Saved entries
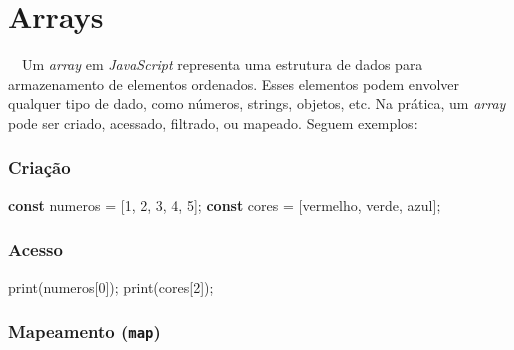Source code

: \documentclass[
  portuguese,
  letterpaper,
  DIV=11,
  numbers=noendperiod]{scrreprt}
\newenvironment{Shaded}{\begin{snugshade}}{\end{snugshade}}
\newcommand{\DecValTok}[1]{\textcolor[rgb]{0.68,0.00,0.00}{#1}}
\newcommand{\FunctionTok}[1]{\textcolor[rgb]{0.28,0.35,0.67}{#1}}
\newcommand{\KeywordTok}[1]{\textcolor[rgb]{0.00,0.23,0.31}{\textbf{#1}}}
\newcommand{\NormalTok}[1]{\textcolor[rgb]{0.00,0.23,0.31}{#1}}
\newcommand{\OperatorTok}[1]{\textcolor[rgb]{0.37,0.37,0.37}{#1}}
\newcommand{\StringTok}[1]{\textcolor[rgb]{0.13,0.47,0.30}{#1}}
\begin{document}
\section{Arrays}\label{arrays}

~~Um \emph{array} em \emph{JavaScript} representa uma estrutura de dados
para armazenamento de elementos ordenados. Esses elementos podem
envolver qualquer tipo de dado, como números, strings, objetos, etc. Na
prática, um \emph{array} pode ser criado, acessado, filtrado, ou
mapeado. Seguem exemplos:

\subsubsection*{Criação}\label{criauxe7uxe3o}

\begin{Shaded}
\begin{Highlighting}[]
\KeywordTok{const}\NormalTok{ numeros }\OperatorTok{=}\NormalTok{ [}\DecValTok{1}\OperatorTok{,} \DecValTok{2}\OperatorTok{,} \DecValTok{3}\OperatorTok{,} \DecValTok{4}\OperatorTok{,} \DecValTok{5}\NormalTok{]}\OperatorTok{;}
\KeywordTok{const}\NormalTok{ cores }\OperatorTok{=}\NormalTok{ [}\StringTok{\textquotesingle{}vermelho\textquotesingle{}}\OperatorTok{,} \StringTok{\textquotesingle{}verde\textquotesingle{}}\OperatorTok{,} \StringTok{\textquotesingle{}azul\textquotesingle{}}\NormalTok{]}\OperatorTok{;}
\end{Highlighting}
\end{Shaded}

\subsubsection*{Acesso}\label{acesso}

\begin{Shaded}
\begin{Highlighting}[]
\FunctionTok{print}\NormalTok{(numeros[}\DecValTok{0}\NormalTok{])}\OperatorTok{;}
\FunctionTok{print}\NormalTok{(cores[}\DecValTok{2}\NormalTok{])}\OperatorTok{;}
\end{Highlighting}
\end{Shaded}

\subsubsection*{\texorpdfstring{Mapeamento
(\texttt{map})}{Mapeamento (map)}}\label{mapeamento-map}
\end{document}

**GOAL OF THE EXERCISE**
What lines in the entries contain "Mapeamento"? Report each one by copying it.

**SOLUTION FOR THIS PROBLEM**
\subsubsection*{\texorpdfstring{Mapeamento
(\texttt{map})}{Mapeamento (map)}}\label{mapeamento-map}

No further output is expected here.